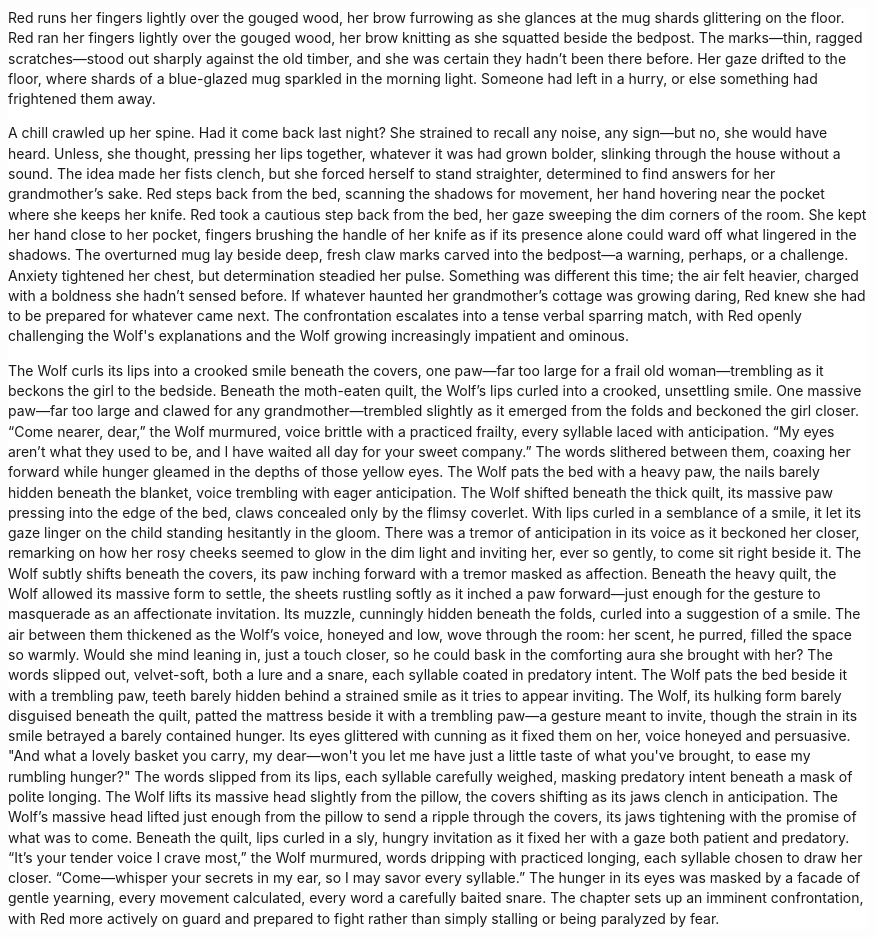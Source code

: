 Red runs her fingers lightly over the gouged wood, her brow furrowing as she glances at the mug shards glittering on the floor. Red ran her fingers lightly over the gouged wood, her brow knitting as she squatted beside the bedpost. The marks—thin, ragged scratches—stood out sharply against the old timber, and she was certain they hadn’t been there before. Her gaze drifted to the floor, where shards of a blue-glazed mug sparkled in the morning light. Someone had left in a hurry, or else something had frightened them away.

A chill crawled up her spine. Had it come back last night? She strained to recall any noise, any sign—but no, she would have heard. Unless, she thought, pressing her lips together, whatever it was had grown bolder, slinking through the house without a sound. The idea made her fists clench, but she forced herself to stand straighter, determined to find answers for her grandmother’s sake.
Red steps back from the bed, scanning the shadows for movement, her hand hovering near the pocket where she keeps her knife. Red took a cautious step back from the bed, her gaze sweeping the dim corners of the room. She kept her hand close to her pocket, fingers brushing the handle of her knife as if its presence alone could ward off what lingered in the shadows. The overturned mug lay beside deep, fresh claw marks carved into the bedpost—a warning, perhaps, or a challenge. Anxiety tightened her chest, but determination steadied her pulse. Something was different this time; the air felt heavier, charged with a boldness she hadn’t sensed before. If whatever haunted her grandmother’s cottage was growing daring, Red knew she had to be prepared for whatever came next.
The confrontation escalates into a tense verbal sparring match, with Red openly challenging the Wolf's explanations and the Wolf growing increasingly impatient and ominous.

The Wolf curls its lips into a crooked smile beneath the covers, one paw—far too large for a frail old woman—trembling as it beckons the girl to the bedside. Beneath the moth-eaten quilt, the Wolf’s lips curled into a crooked, unsettling smile. One massive paw—far too large and clawed for any grandmother—trembled slightly as it emerged from the folds and beckoned the girl closer. “Come nearer, dear,” the Wolf murmured, voice brittle with a practiced frailty, every syllable laced with anticipation. “My eyes aren’t what they used to be, and I have waited all day for your sweet company.” The words slithered between them, coaxing her forward while hunger gleamed in the depths of those yellow eyes.
The Wolf pats the bed with a heavy paw, the nails barely hidden beneath the blanket, voice trembling with eager anticipation. The Wolf shifted beneath the thick quilt, its massive paw pressing into the edge of the bed, claws concealed only by the flimsy coverlet. With lips curled in a semblance of a smile, it let its gaze linger on the child standing hesitantly in the gloom. There was a tremor of anticipation in its voice as it beckoned her closer, remarking on how her rosy cheeks seemed to glow in the dim light and inviting her, ever so gently, to come sit right beside it.
The Wolf subtly shifts beneath the covers, its paw inching forward with a tremor masked as affection. Beneath the heavy quilt, the Wolf allowed its massive form to settle, the sheets rustling softly as it inched a paw forward—just enough for the gesture to masquerade as an affectionate invitation. Its muzzle, cunningly hidden beneath the folds, curled into a suggestion of a smile. The air between them thickened as the Wolf’s voice, honeyed and low, wove through the room: her scent, he purred, filled the space so warmly. Would she mind leaning in, just a touch closer, so he could bask in the comforting aura she brought with her? The words slipped out, velvet-soft, both a lure and a snare, each syllable coated in predatory intent.
The Wolf pats the bed beside it with a trembling paw, teeth barely hidden behind a strained smile as it tries to appear inviting. The Wolf, its hulking form barely disguised beneath the quilt, patted the mattress beside it with a trembling paw—a gesture meant to invite, though the strain in its smile betrayed a barely contained hunger. Its eyes glittered with cunning as it fixed them on her, voice honeyed and persuasive. "And what a lovely basket you carry, my dear—won't you let me have just a little taste of what you've brought, to ease my rumbling hunger?" The words slipped from its lips, each syllable carefully weighed, masking predatory intent beneath a mask of polite longing.
The Wolf lifts its massive head slightly from the pillow, the covers shifting as its jaws clench in anticipation. The Wolf’s massive head lifted just enough from the pillow to send a ripple through the covers, its jaws tightening with the promise of what was to come. Beneath the quilt, lips curled in a sly, hungry invitation as it fixed her with a gaze both patient and predatory. “It’s your tender voice I crave most,” the Wolf murmured, words dripping with practiced longing, each syllable chosen to draw her closer. “Come—whisper your secrets in my ear, so I may savor every syllable.” The hunger in its eyes was masked by a facade of gentle yearning, every movement calculated, every word a carefully baited snare.
The chapter sets up an imminent confrontation, with Red more actively on guard and prepared to fight rather than simply stalling or being paralyzed by fear.
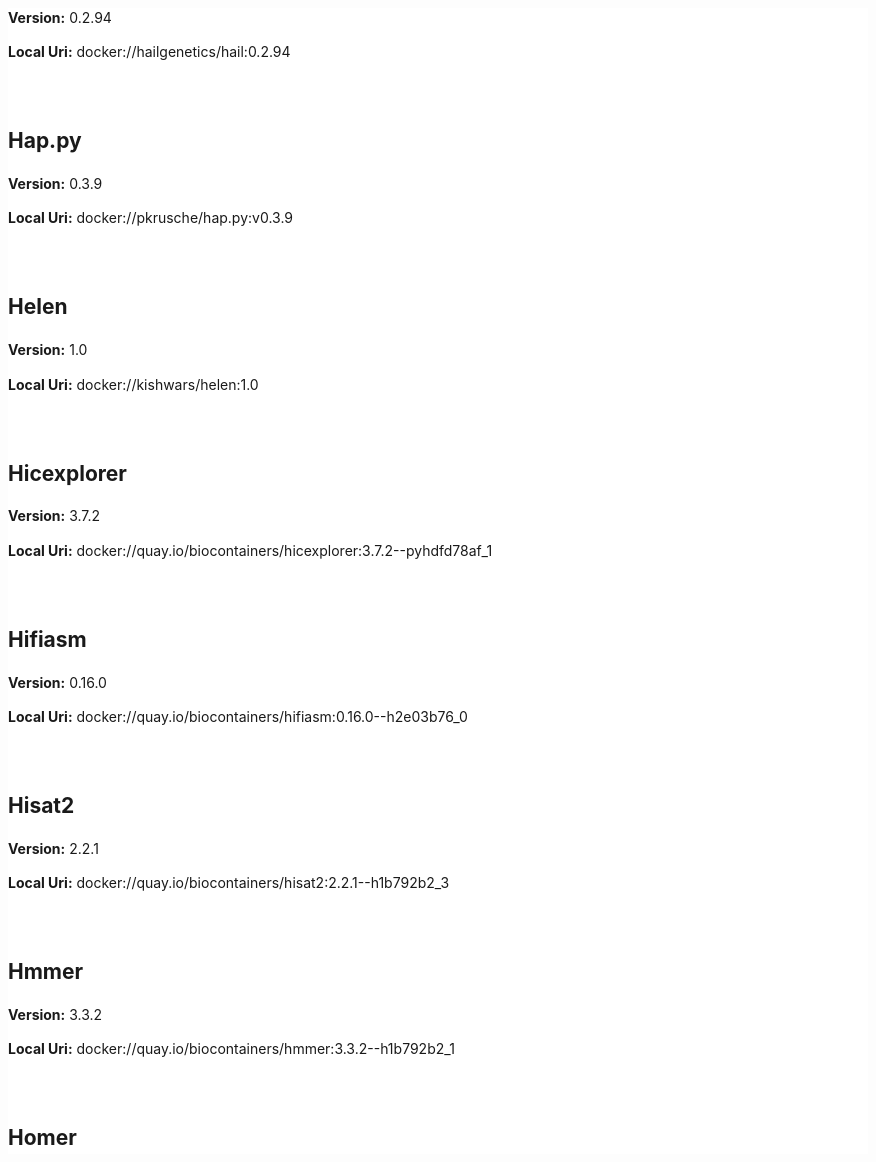 **Version:** 0.2.94

**Local Uri:** docker://hailgenetics/hail:0.2.94

<br>

## Hap.py

**Version:** 0.3.9

**Local Uri:** docker://pkrusche/hap.py:v0.3.9

<br>

## Helen

**Version:** 1.0

**Local Uri:** docker://kishwars/helen:1.0

<br>

## Hicexplorer

**Version:** 3.7.2

**Local Uri:** docker://quay.io/biocontainers/hicexplorer:3.7.2--pyhdfd78af_1

<br>

## Hifiasm

**Version:** 0.16.0

**Local Uri:** docker://quay.io/biocontainers/hifiasm:0.16.0--h2e03b76_0

<br>

## Hisat2

**Version:** 2.2.1

**Local Uri:** docker://quay.io/biocontainers/hisat2:2.2.1--h1b792b2_3

<br>

## Hmmer

**Version:** 3.3.2

**Local Uri:** docker://quay.io/biocontainers/hmmer:3.3.2--h1b792b2_1

<br>

## Homer
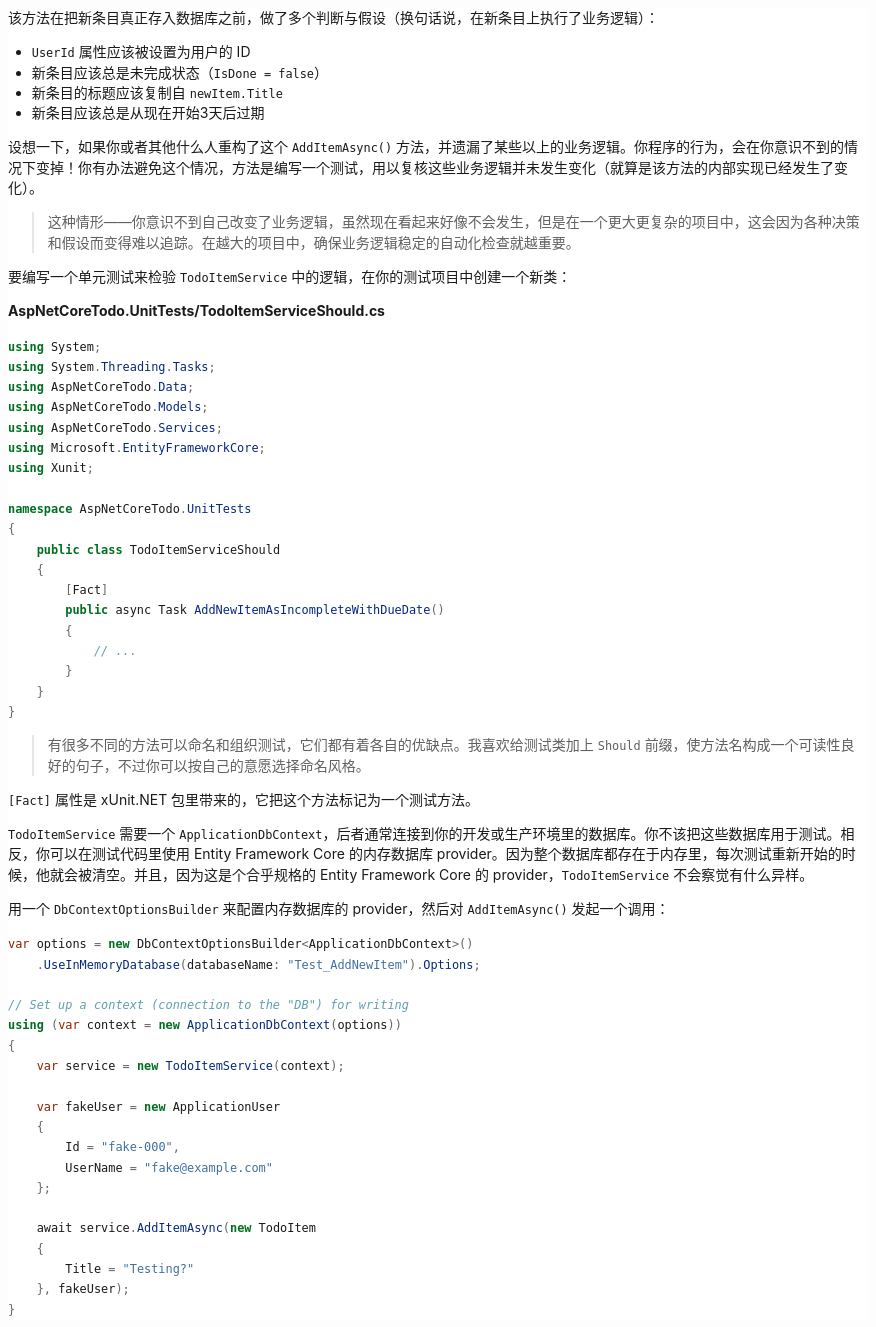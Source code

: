 该方法在把新条目真正存入数据库之前，做了多个判断与假设（换句话说，在新条目上执行了业务逻辑）：

* `UserId` 属性应该被设置为用户的 ID
* 新条目应该总是未完成状态（`IsDone = false`）
* 新条目的标题应该复制自 `newItem.Title`
* 新条目应该总是从现在开始3天后过期

设想一下，如果你或者其他什么人重构了这个 `AddItemAsync()` 方法，并遗漏了某些以上的业务逻辑。你程序的行为，会在你意识不到的情况下变掉！你有办法避免这个情况，方法是编写一个测试，用以复核这些业务逻辑并未发生变化（就算是该方法的内部实现已经发生了变化）。

> 这种情形——你意识不到自己改变了业务逻辑，虽然现在看起来好像不会发生，但是在一个更大更复杂的项目中，这会因为各种决策和假设而变得难以追踪。在越大的项目中，确保业务逻辑稳定的自动化检查就越重要。

要编写一个单元测试来检验 `TodoItemService` 中的逻辑，在你的测试项目中创建一个新类：

**AspNetCoreTodo.UnitTests/TodoItemServiceShould.cs**

```csharp
using System;
using System.Threading.Tasks;
using AspNetCoreTodo.Data;
using AspNetCoreTodo.Models;
using AspNetCoreTodo.Services;
using Microsoft.EntityFrameworkCore;
using Xunit;

namespace AspNetCoreTodo.UnitTests
{
    public class TodoItemServiceShould
    {
        [Fact]
        public async Task AddNewItemAsIncompleteWithDueDate()
        {
            // ...
        }
    }
}
```

> 有很多不同的方法可以命名和组织测试，它们都有着各自的优缺点。我喜欢给测试类加上 `Should` 前缀，使方法名构成一个可读性良好的句子，不过你可以按自己的意愿选择命名风格。

`[Fact]` 属性是 xUnit.NET 包里带来的，它把这个方法标记为一个测试方法。

`TodoItemService` 需要一个 `ApplicationDbContext`，后者通常连接到你的开发或生产环境里的数据库。你不该把这些数据库用于测试。相反，你可以在测试代码里使用 Entity Framework Core 的内存数据库 provider。因为整个数据库都存在于内存里，每次测试重新开始的时候，他就会被清空。并且，因为这是个合乎规格的 Entity Framework Core 的 provider，`TodoItemService` 不会察觉有什么异样。

用一个 `DbContextOptionsBuilder` 来配置内存数据库的 provider，然后对 `AddItemAsync()` 发起一个调用：

```csharp
var options = new DbContextOptionsBuilder<ApplicationDbContext>()
    .UseInMemoryDatabase(databaseName: "Test_AddNewItem").Options;

// Set up a context (connection to the "DB") for writing
using (var context = new ApplicationDbContext(options))
{
    var service = new TodoItemService(context);

    var fakeUser = new ApplicationUser
    {
        Id = "fake-000",
        UserName = "fake@example.com"
    };

    await service.AddItemAsync(new TodoItem
    {
        Title = "Testing?"
    }, fakeUser);
}
```
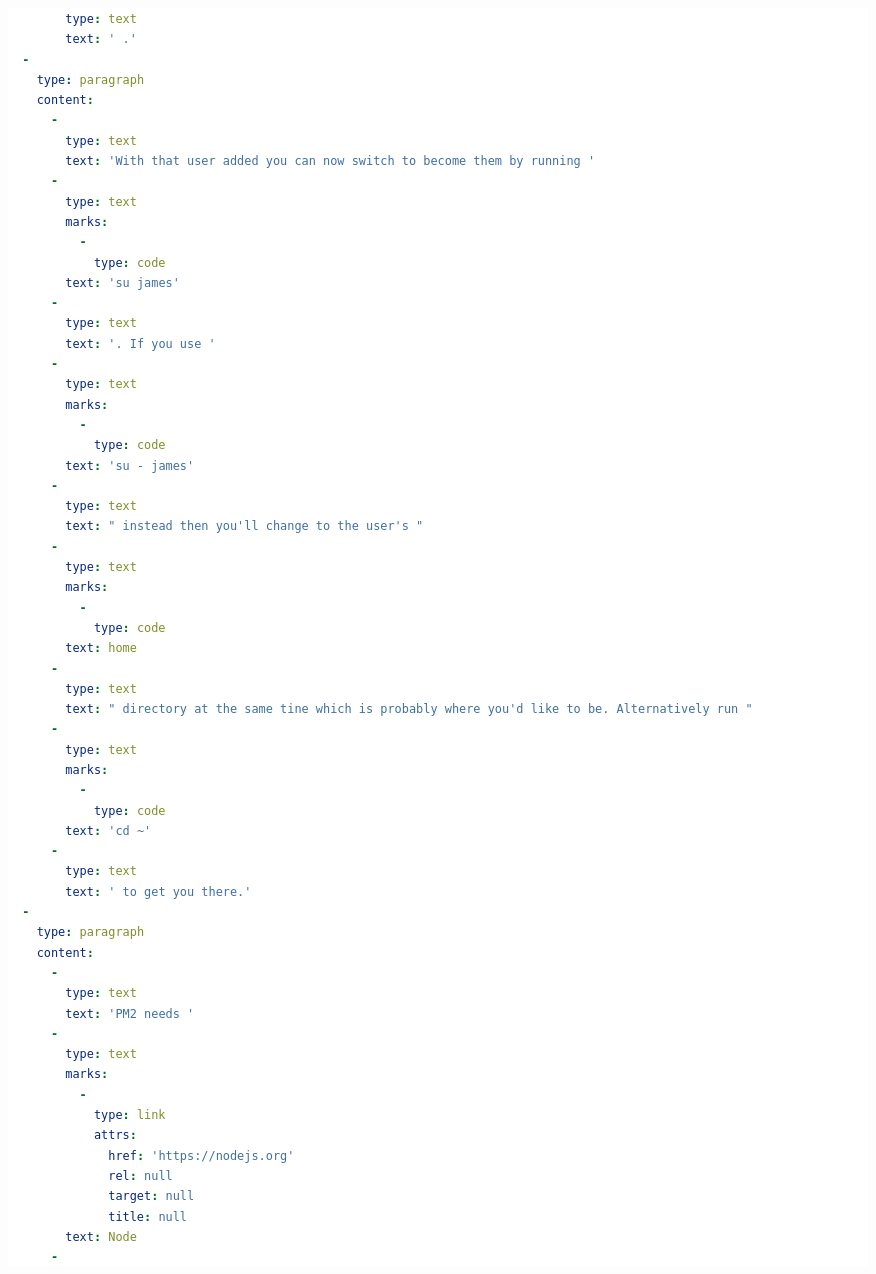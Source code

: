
 ```yaml
        type: text
        text: ' .'
  -
    type: paragraph
    content:
      -
        type: text
        text: 'With that user added you can now switch to become them by running '
      -
        type: text
        marks:
          -
            type: code
        text: 'su james'
      -
        type: text
        text: '. If you use '
      -
        type: text
        marks:
          -
            type: code
        text: 'su - james'
      -
        type: text
        text: " instead then you'll change to the user's "
      -
        type: text
        marks:
          -
            type: code
        text: home
      -
        type: text
        text: " directory at the same tine which is probably where you'd like to be. Alternatively run "
      -
        type: text
        marks:
          -
            type: code
        text: 'cd ~'
      -
        type: text
        text: ' to get you there.'
  -
    type: paragraph
    content:
      -
        type: text
        text: 'PM2 needs '
      -
        type: text
        marks:
          -
            type: link
            attrs:
              href: 'https://nodejs.org'
              rel: null
              target: null
              title: null
        text: Node
      -
```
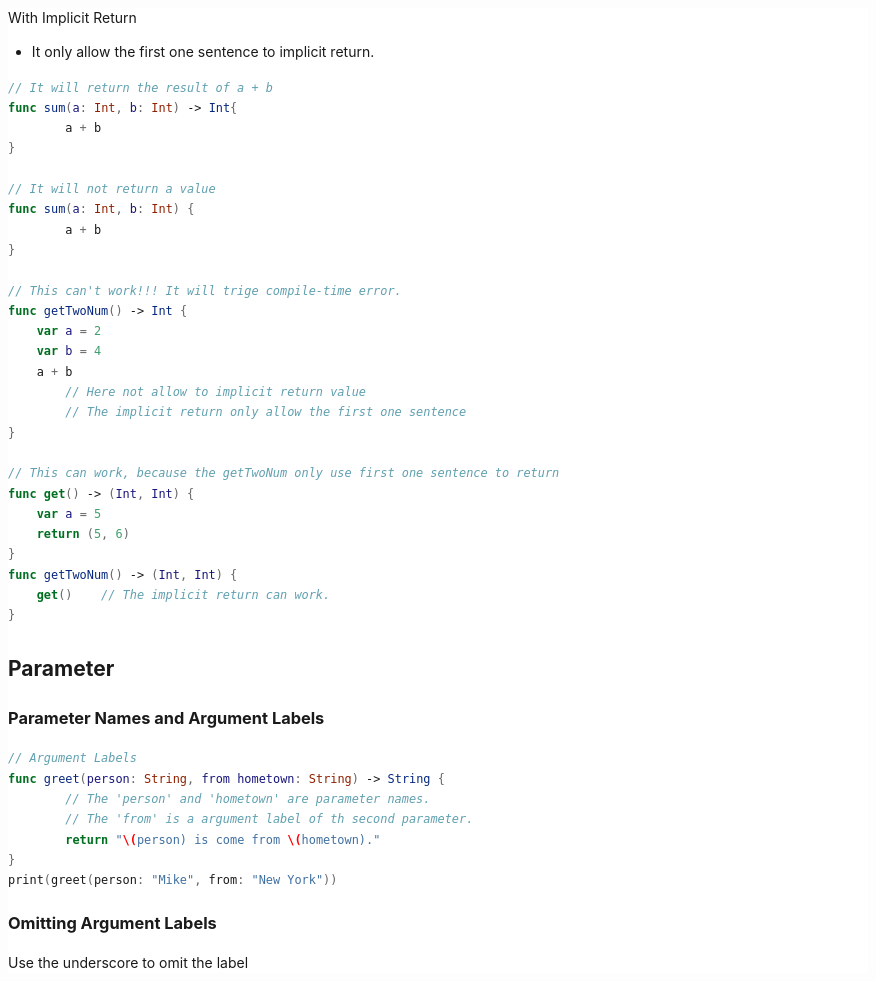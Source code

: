 With Implicit Return

- It only allow the first one sentence to implicit return.

```swift
// It will return the result of a + b
func sum(a: Int, b: Int) -> Int{
		a + b
}

// It will not return a value
func sum(a: Int, b: Int) {
		a + b
}

// This can't work!!! It will trige compile-time error.
func getTwoNum() -> Int {
    var a = 2
    var b = 4
    a + b
		// Here not allow to implicit return value
		// The implicit return only allow the first one sentence
}

// This can work, because the getTwoNum only use first one sentence to return
func get() -> (Int, Int) {
    var a = 5
    return (5, 6)
}
func getTwoNum() -> (Int, Int) {
    get()    // The implicit return can work.
}
```

## Parameter

### Parameter Names and Argument Labels

```swift
// Argument Labels
func greet(person: String, from hometown: String) -> String {
		// The 'person' and 'hometown' are parameter names.
		// The 'from' is a argument label of th second parameter.
		return "\(person) is come from \(hometown)."
}
print(greet(person: "Mike", from: "New York"))

```

### Omitting Argument Labels

Use the underscore to omit the label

● Work instructions:
No pictures should appear in the copy, which holds exactly the lines from the first line of the data through the line with "The confrontation escalates" and nothing else.

● Answer section:
Source code

: Red runs her fingers lightly over the gouged wood, her brow furrowing as she glances at the mug shards glittering on the floor. Red ran her fingers lightly over the gouged wood, her brow knitting as she squatted beside the bedpost. The marks—thin, ragged scratches—stood out sharply against the old timber, and she was certain they hadn’t been there before. Her gaze drifted to the floor, where shards of a blue-glazed mug sparkled in the morning light. Someone had left in a hurry, or else something had frightened them away.

A chill crawled up her spine. Had it come back last night? She strained to recall any noise, any sign—but no, she would have heard. Unless, she thought, pressing her lips together, whatever it was had grown bolder, slinking through the house without a sound. The idea made her fists clench, but she forced herself to stand straighter, determined to find answers for her grandmother’s sake.
Red steps back from the bed, scanning the shadows for movement, her hand hovering near the pocket where she keeps her knife. Red took a cautious step back from the bed, her gaze sweeping the dim corners of the room. She kept her hand close to her pocket, fingers brushing the handle of her knife as if its presence alone could ward off what lingered in the shadows. The overturned mug lay beside deep, fresh claw marks carved into the bedpost—a warning, perhaps, or a challenge. Anxiety tightened her chest, but determination steadied her pulse. Something was different this time; the air felt heavier, charged with a boldness she hadn’t sensed before. If whatever haunted her grandmother’s cottage was growing daring, Red knew she had to be prepared for whatever came next.
The confrontation escalates into a tense verbal sparring match, with Red openly challenging the Wolf's explanations and the Wolf growing increasingly impatient and ominous.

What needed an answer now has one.